-- TASK INSTRUCTIONS --
Unless it is a picture, every line from the start of the entries through the line with "Add() 메서드를 통해" must be retyped exactly.

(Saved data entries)
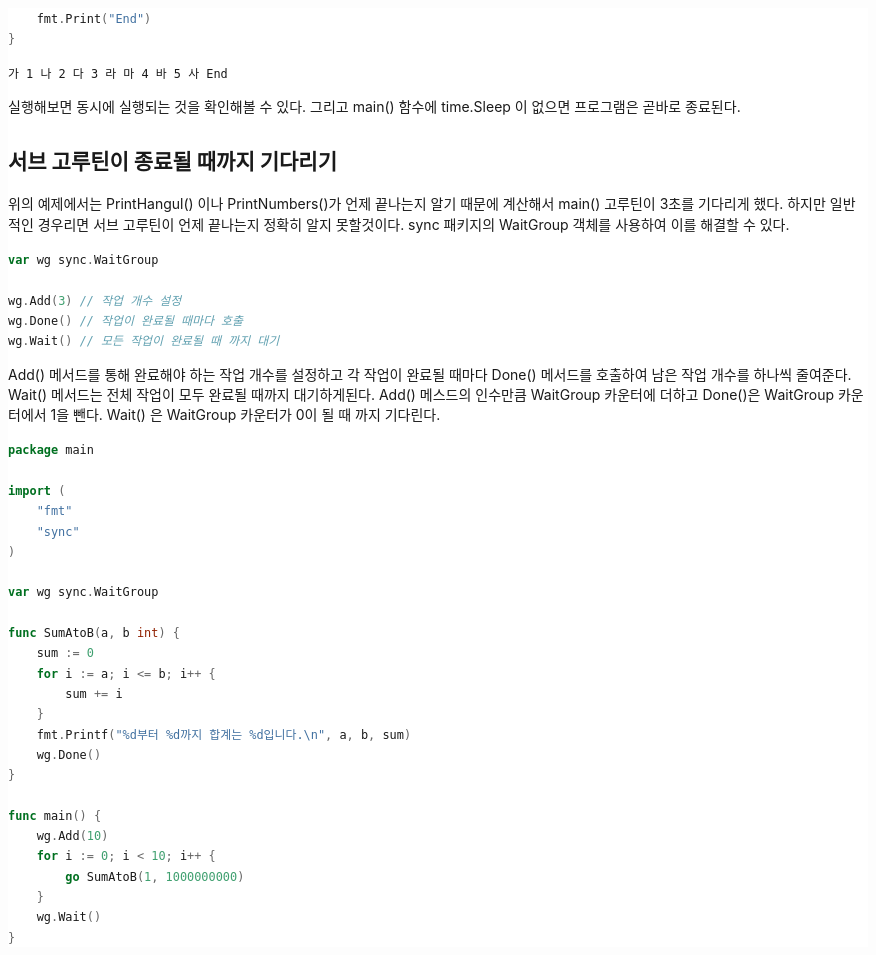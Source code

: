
 ```go
	fmt.Print("End")
}
```

```
가 1 나 2 다 3 라 마 4 바 5 사 End
```

실행해보면 동시에 실행되는 것을 확인해볼 수 있다. 그리고 main() 함수에 time.Sleep 이 없으면 프로그램은 곧바로 종료된다. 

## 서브 고루틴이 종료될 때까지 기다리기
위의 예제에서는 PrintHangul() 이나 PrintNumbers()가 언제 끝나는지 알기 때문에 계산해서 main() 고루틴이 3초를 기다리게 했다. 하지만 일반적인 경우리면 서브 고루틴이 언제 끝나는지 정확히 알지 못할것이다. sync 패키지의 WaitGroup 객체를 사용하여 이를 해결할 수 있다.

```go
var wg sync.WaitGroup

wg.Add(3) // 작업 개수 설정
wg.Done() // 작업이 완료될 때마다 호출
wg.Wait() // 모든 작업이 완료될 때 까지 대기
```
Add() 메서드를 통해 완료해야 하는 작업 개수를 설정하고 각 작업이 완료될 때마다 Done() 메서드를 호출하여 남은 작업 개수를 하나씩 줄여준다. Wait() 메서드는 전체 작업이 모두 완료될 때까지 대기하게된다. 
Add() 메스드의 인수만큼 WaitGroup 카운터에 더하고 Done()은 WaitGroup 카운터에서 1을 뺀다. Wait() 은 WaitGroup 카운터가 0이 될 때 까지 기다린다.

```go
package main

import (
	"fmt"
	"sync"
)

var wg sync.WaitGroup

func SumAtoB(a, b int) {
	sum := 0
	for i := a; i <= b; i++ {
		sum += i
	}
	fmt.Printf("%d부터 %d까지 합계는 %d입니다.\n", a, b, sum)
	wg.Done()
}

func main() {
	wg.Add(10)
	for i := 0; i < 10; i++ {
		go SumAtoB(1, 1000000000)
	}
	wg.Wait()
}
```
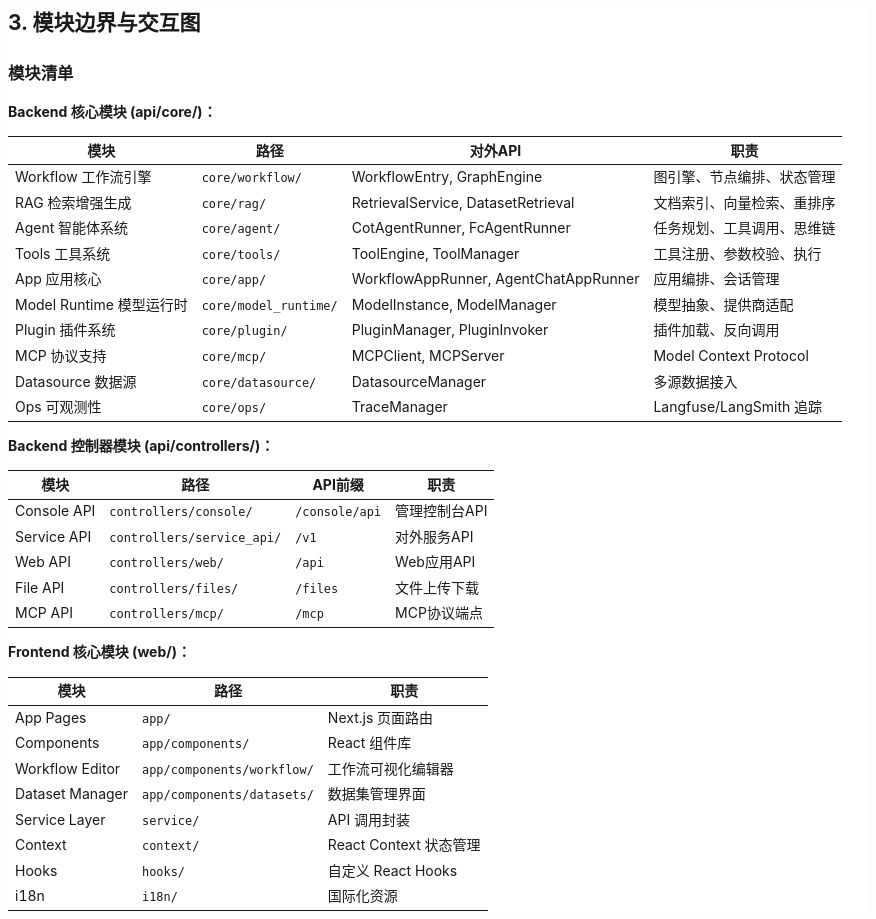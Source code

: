 ## 3. 模块边界与交互图

### 模块清单

**Backend 核心模块 (api/core/)：**

| 模块 | 路径 | 对外API | 职责 |
|------|------|---------|------|
| Workflow 工作流引擎 | `core/workflow/` | WorkflowEntry, GraphEngine | 图引擎、节点编排、状态管理 |
| RAG 检索增强生成 | `core/rag/` | RetrievalService, DatasetRetrieval | 文档索引、向量检索、重排序 |
| Agent 智能体系统 | `core/agent/` | CotAgentRunner, FcAgentRunner | 任务规划、工具调用、思维链 |
| Tools 工具系统 | `core/tools/` | ToolEngine, ToolManager | 工具注册、参数校验、执行 |
| App 应用核心 | `core/app/` | WorkflowAppRunner, AgentChatAppRunner | 应用编排、会话管理 |
| Model Runtime 模型运行时 | `core/model_runtime/` | ModelInstance, ModelManager | 模型抽象、提供商适配 |
| Plugin 插件系统 | `core/plugin/` | PluginManager, PluginInvoker | 插件加载、反向调用 |
| MCP 协议支持 | `core/mcp/` | MCPClient, MCPServer | Model Context Protocol |
| Datasource 数据源 | `core/datasource/` | DatasourceManager | 多源数据接入 |
| Ops 可观测性 | `core/ops/` | TraceManager | Langfuse/LangSmith 追踪 |

**Backend 控制器模块 (api/controllers/)：**

| 模块 | 路径 | API前缀 | 职责 |
|------|------|---------|------|
| Console API | `controllers/console/` | `/console/api` | 管理控制台API |
| Service API | `controllers/service_api/` | `/v1` | 对外服务API |
| Web API | `controllers/web/` | `/api` | Web应用API |
| File API | `controllers/files/` | `/files` | 文件上传下载 |
| MCP API | `controllers/mcp/` | `/mcp` | MCP协议端点 |

**Frontend 核心模块 (web/)：**

| 模块 | 路径 | 职责 |
|------|------|------|
| App Pages | `app/` | Next.js 页面路由 |
| Components | `app/components/` | React 组件库 |
| Workflow Editor | `app/components/workflow/` | 工作流可视化编辑器 |
| Dataset Manager | `app/components/datasets/` | 数据集管理界面 |
| Service Layer | `service/` | API 调用封装 |
| Context | `context/` | React Context 状态管理 |
| Hooks | `hooks/` | 自定义 React Hooks |
| i18n | `i18n/` | 国际化资源 |

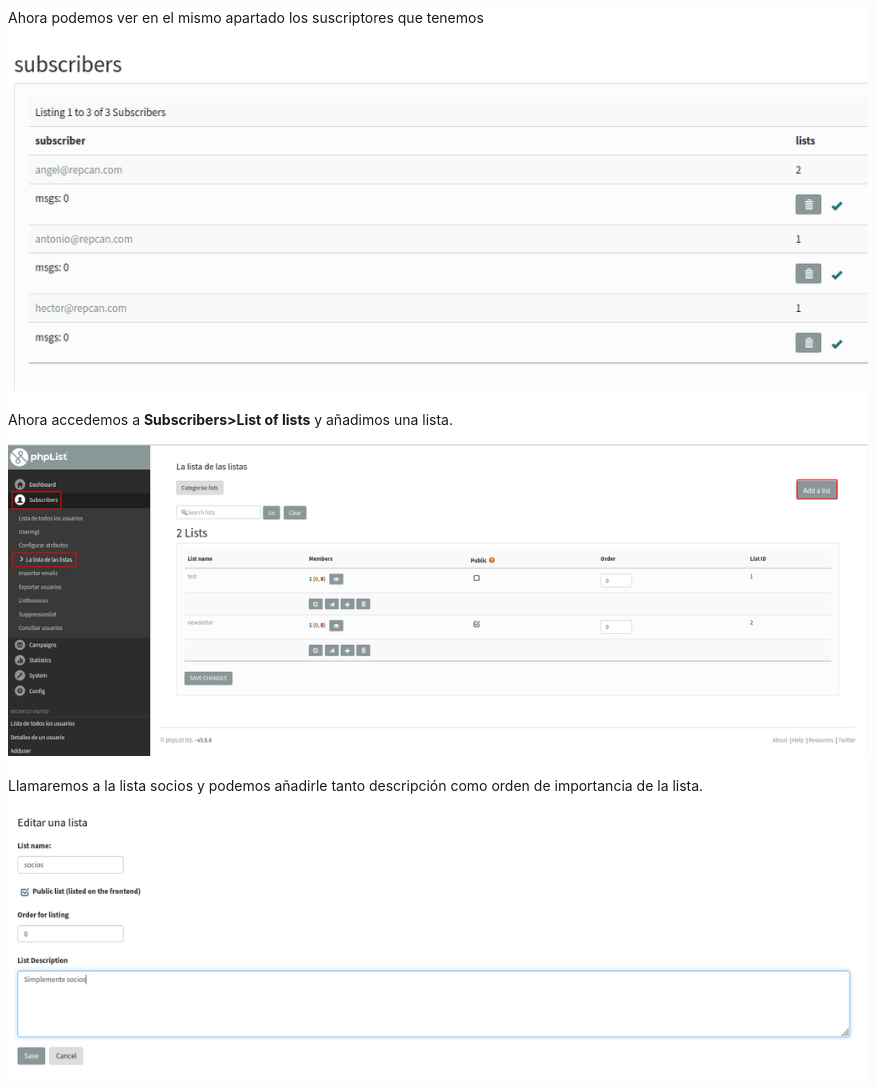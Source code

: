Ahora podemos ver en el mismo apartado los suscriptores que tenemos

![](./img/16.png)

Ahora accedemos a **Subscribers>List of lists** y añadimos una lista.

![](./img/17.png)

Llamaremos a la lista socios y podemos añadirle tanto descripción como orden de importancia de la lista.

![](./img/18.png)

-- OUTPUT OF THE EXERCISE --
Source code

:
 ```go
	fmt.Print("End")
}
```

```
가 1 나 2 다 3 라 마 4 바 5 사 End
```

실행해보면 동시에 실행되는 것을 확인해볼 수 있다. 그리고 main() 함수에 time.Sleep 이 없으면 프로그램은 곧바로 종료된다. 

## 서브 고루틴이 종료될 때까지 기다리기
위의 예제에서는 PrintHangul() 이나 PrintNumbers()가 언제 끝나는지 알기 때문에 계산해서 main() 고루틴이 3초를 기다리게 했다. 하지만 일반적인 경우리면 서브 고루틴이 언제 끝나는지 정확히 알지 못할것이다. sync 패키지의 WaitGroup 객체를 사용하여 이를 해결할 수 있다.

```go
var wg sync.WaitGroup

wg.Add(3) // 작업 개수 설정
wg.Done() // 작업이 완료될 때마다 호출
wg.Wait() // 모든 작업이 완료될 때 까지 대기
```
Add() 메서드를 통해 완료해야 하는 작업 개수를 설정하고 각 작업이 완료될 때마다 Done() 메서드를 호출하여 남은 작업 개수를 하나씩 줄여준다. Wait() 메서드는 전체 작업이 모두 완료될 때까지 대기하게된다. 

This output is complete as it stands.